Hi, Can anyone give me an idea how can I solve this?
Find sinά, if sin(45- ά)= - 2/3
I'd appreciate your help.Thanks
The arcsin function is also written $\displaystyle \sin^{-1}(x).$ It is the functional inverse of sin. Generally speaking, if you have $\displaystyle \sin(x)=y,$ then $\displaystyle x=\arcsin(y)=\sin^{-1}(y),$ modulo the symmetries of the sin function. You follow?
It's just like "undoing" any other function. To undo the exponential function, you might have this:
$\displaystyle e^{x}=y$
$\displaystyle \ln(e^{x})=\ln(y)$ (applied logarithm to both sides)
$\displaystyle x=\ln(y).$ (simplified)
Same thing here:
$\displaystyle \sin(x)=y$
$\displaystyle \sin^{-1}(\sin(x))=\sin^{-1}(y)$
$\displaystyle x=\sin^{-1}(y).$
So how could you use this in your situation?

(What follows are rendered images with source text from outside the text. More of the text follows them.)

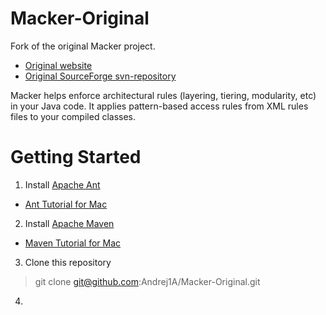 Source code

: Macker-Original
=================

Fork of the original Macker project.
 * [Original website](https://innig.net/macker/guide/index.html)
 * [Original SourceForge svn-repository](https://sourceforge.net/projects/macker/)

Macker helps enforce architectural rules (layering, tiering, modularity, etc) in your Java code. It applies pattern-based access rules from XML rules files to your compiled classes.


# Getting Started
1. Install [Apache Ant](http://ant.apache.org)
  * [Ant Tutorial for Mac](http://www.mkyong.com/ant/how-to-apache-ant-on-mac-os-x/)
2. Install [Apache Maven](https://maven.apache.org)
 * [Maven Tutorial for Mac](https://www.mkyong.com/maven/install-maven-on-mac-osx/)
3. Clone this repository
> git clone git@github.com:Andrej1A/Macker-Original.git
4.
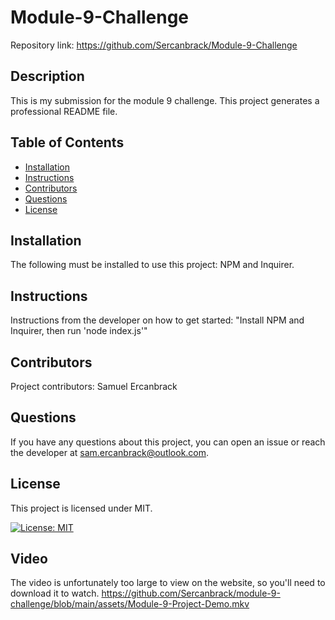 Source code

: # Module-9-Challenge
  Repository link: https://github.com/Sercanbrack/Module-9-Challenge

  ## Description
  This is my submission for the module 9 challenge. This project generates a professional README file.
  ## Table of Contents
  * [Installation](#installation)
  * [Instructions](#instructions)
  * [Contributors](#contributors)
  * [Questions](#questions)
  * [License](#license)

  ## Installation
  The following must be installed to use this project: NPM and Inquirer.

  ## Instructions
  Instructions from the developer on how to get started: "Install NPM and Inquirer, then run 'node index.js'"

  ## Contributors
  Project contributors: Samuel Ercanbrack

  ## Questions
  If you have any questions about this project, you can open an issue or reach the developer at sam.ercanbrack@outlook.com.

  ## License
  This project is licensed under MIT.

  [![License: MIT](https://img.shields.io/badge/License-MIT-yellow.svg)](https://opensource.org/licenses/MIT)

  ## Video

  The video is unfortunately too large to view on the website, so you'll need to download it to watch.
  https://github.com/Sercanbrack/module-9-challenge/blob/main/assets/Module-9-Project-Demo.mkv
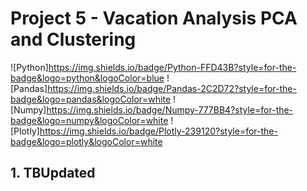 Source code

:# Project 5 - Vacation Analysis PCA and Clustering

![Python]https://img.shields.io/badge/Python-FFD43B?style=for-the-badge&logo=python&logoColor=blue
![Pandas]https://img.shields.io/badge/Pandas-2C2D72?style=for-the-badge&logo=pandas&logoColor=white
![Numpy]https://img.shields.io/badge/Numpy-777BB4?style=for-the-badge&logo=numpy&logoColor=white
![Plotly]https://img.shields.io/badge/Plotly-239120?style=for-the-badge&logo=plotly&logoColor=white
<br>

## 1. TBUpdated
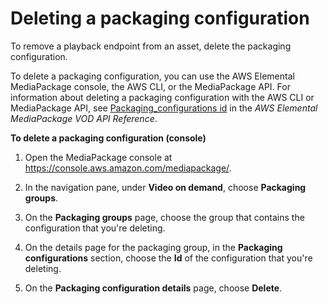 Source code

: # Deleting a packaging configuration<a name="pkg-cfig-delete"></a>

To remove a playback endpoint from an asset, delete the packaging configuration\.

To delete a packaging configuration, you can use the AWS Elemental MediaPackage console, the AWS CLI, or the MediaPackage API\. For information about deleting a packaging configuration with the AWS CLI or MediaPackage API, see [Packaging\_configurations id](https://docs.aws.amazon.com/mediapackage-vod/latest/apireference/packaging_configurations-id.html) in the *AWS Elemental MediaPackage VOD API Reference*\.

**To delete a packaging configuration \(console\)**

1. Open the MediaPackage console at [https://console\.aws\.amazon\.com/mediapackage/](https://console.aws.amazon.com/mediapackage/)\.

1. In the navigation pane, under **Video on demand**, choose **Packaging groups**\.

1. On the **Packaging groups** page, choose the group that contains the configuration that you're deleting\. 

1. On the details page for the packaging group, in the **Packaging configurations** section, choose the **Id** of the configuration that you're deleting\.

1. On the **Packaging configuration details** page, choose **Delete**\.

The idea is sound, but you've made a mistake or two in carrying it out. Going from
$\displaystyle \displaystyle\frac{\sqrt{2}}{2}[\cos(\alpha)-\sin(\alpha)]=-\frac{2}{3}$ to
$\displaystyle \displaystyle\cos(\alpha)-\sin(\alpha)=\frac{2\sqrt{2}}{3},$
you lost the minus sign. You should have gotten
$\displaystyle \displaystyle\cos(\alpha)-\sin(\alpha)=-\frac{2\sqrt{2}}{3}.$
This is a mistake that, due to another sign error, you later correct! This is a bit sloppy.
So, I'd say I agree with your last step, but only as the result of two self-correcting sign errors.
I should also point out that you have done one (what we call) irreversible step, when you squared the equation. Squaring an equation can sometimes introduce spurious results. I think in your case it does. So, when you get your answers, double-check them against your original equation, and make sure they satisfy the original equation. You should always double-check the answers to problems anyway, to make sure they make sense. Make sense?